Much of the debate about morality, bicycles and "bloomerism" (a popular term at the time) centered around the morality of middle-class women. Ostensibly, the middle classes lacked the moral resolve and character of the upper classes, and could easily be swayed and impressed by the immoral actions of others. (Indeed, the need to "protect" the middle classes from vice extended well into the twentieth century. Penguin Books were sued by the British Government in the 1960 when they released D.H. Lawrence's Lady Chatterly's Lover in paperback See Nead 2002; Penguinputnam.com.) Thus, what gave bloomers and bicycles their most significant endorsement was their adoption by aristocrats. In the late 1890s, Queen Victoria was reported as riding a tricycle (another variation of the bicycle, made for adults) and giving her daughters bicycles to ride (Simpson, 64).

Questions of morality related to sport and dress continue today. The debate between skiing and snowboarding (both sports of the upper-middle and upper classes) is divided along the lines of morality and propriety. Among many, snowboarders are regarded as impolite and inconsiderate on the slopes. Women who pursue the sport are considered by some to be "unfeminine." By contrast, some regard skiing as elitist and old-fashioned. Even bicycling has its pecking order—cruiser bikes, complete with dropped crossbar, wide gel seats and handlebar bells are regarded by some as too feminine, whereas mountain bikes are serious, "masculine" vehicles, complete with seats to protect against testicular numbing. Consider the number of television commercials in which mountain bikers appear and you'll see that the majority are men, not women. Although we've come a long way from bloomerism, and the dress for men and women cyclists has changed dramatically in order to promote comfort, bicycling continues to be a highly gendered sport.

Notes:

(1) Elizabeth Ewing writes, "When the Englishwoman's Journal was set up in 1857 as the voice of the new movement, a prospective helper described how, on visiting its offices in Bloomsbury, she expected 'to see some dowdy old lady, and found herself in the midst of young women who were well dressed, beautiful and gay'" (63).

Bibliography:

-Crane, Diana. Fashion and Its Social Agendas: Class, Gender, and Identity in Clothing. Chicago: The University of Chicago Press, 2000.
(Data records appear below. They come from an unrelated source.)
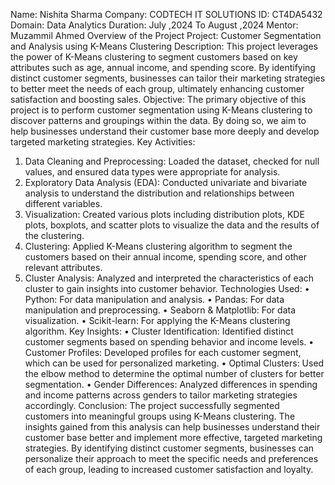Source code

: Name: Nishita Sharma
Company: CODTECH IT SOLUTIONS
ID: CT4DA5432
Domain: Data Analytics
Duration: July ,2024 To August ,2024
Mentor: Muzammil Ahmed
Overview of the Project
Project: Customer Segmentation and Analysis using K-Means Clustering
Description: This project leverages the power of K-Means clustering to segment customers based on key attributes such as age, annual income, and spending score. By identifying distinct customer segments, businesses can tailor their marketing strategies to better meet the needs of each group, ultimately enhancing customer satisfaction and boosting sales.
Objective: The primary objective of this project is to perform customer segmentation using K-Means clustering to discover patterns and groupings within the data. By doing so, we aim to help businesses understand their customer base more deeply and develop targeted marketing strategies.
Key Activities:
1.	Data Cleaning and Preprocessing: Loaded the dataset, checked for null values, and ensured data types were appropriate for analysis.
2.	Exploratory Data Analysis (EDA): Conducted univariate and bivariate analysis to understand the distribution and relationships between different variables.
3.	Visualization: Created various plots including distribution plots, KDE plots, boxplots, and scatter plots to visualize the data and the results of the clustering.
4.	Clustering: Applied K-Means clustering algorithm to segment the customers based on their annual income, spending score, and other relevant attributes.
5.	Cluster Analysis: Analyzed and interpreted the characteristics of each cluster to gain insights into customer behavior.
Technologies Used:
•	Python: For data manipulation and analysis.
•	Pandas: For data manipulation and preprocessing.
•	Seaborn & Matplotlib: For data visualization.
•	Scikit-learn: For applying the K-Means clustering algorithm.
Key Insights:
•	Cluster Identification: Identified distinct customer segments based on spending behavior and income levels.
•	Customer Profiles: Developed profiles for each customer segment, which can be used for personalized marketing.
•	Optimal Clusters: Used the elbow method to determine the optimal number of clusters for better segmentation.
•	Gender Differences: Analyzed differences in spending and income patterns across genders to tailor marketing strategies accordingly.
Conclusion: The project successfully segmented customers into meaningful groups using K-Means clustering. The insights gained from this analysis can help businesses understand their customer base better and implement more effective, targeted marketing strategies. By identifying distinct customer segments, businesses can personalize their approach to meet the specific needs and preferences of each group, leading to increased customer satisfaction and loyalty.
-Ewing, Elizabeth. Underwear: A History. New York: Theatre Arts, 1972.

------. Dress and Undress: A History of Women's Underwear. New York: Drama Book Specialists, 1978.

-Fischer, Gayle V. "'Pantalets' and 'Turkish Trowsers': Designing Freedom in the Mid-Nineteenth-Century United States." Feminist Studies 23, no. 1 (1997): 110-140.

-Garber, Marjorie. Vested Interests: Cross-Dressing and Cultural Anxiety. New York: Routledge, 1997 [1992].

-Halsband, Robert, ed. The Selected Letters of Lady Mary Wortley Montagu. New York: Penguin Books, 1986 [1970].

-Horwood, Catherine. "'Girls Who Arouse Dangerous Passions': Women and Bathing, 1900-39." Women's History Review 9, no. 4 (2000): 653-673.

-Luck, Kate. "Trousers: Feminism in Nineteenth-Century America." In: The Gendered Object, edited by Pat Kirkham. Manchester; Manchester University Press, 1996: 141-152.

-Nead, Lynda. "From The Female Nude: Art, Obscenity and Sexuality." In The Visual Culture Reader, edited by Nicholas Mirzoeff. New York: Routledge 2001 [1998], 485-494.

-Oddy, Nicholas. "Bicycles." In: The Gendered Object, edited by Pat Kirkham. Manchester; Manchester University Press, 1996: 60-69.

-Penguinputnam.com. "Penguin Putnam Inc. - History." www.penguinputnam.com/static/packages/us/about/history.htm, 11 June 2002.

-Simpson, Clare S. "Respectable Identities: New Zealand Nineteenth-Century 'New Women' - on Bicycles!" The International Journal of the History of Sport 18, no. 2 (2001): 54-77.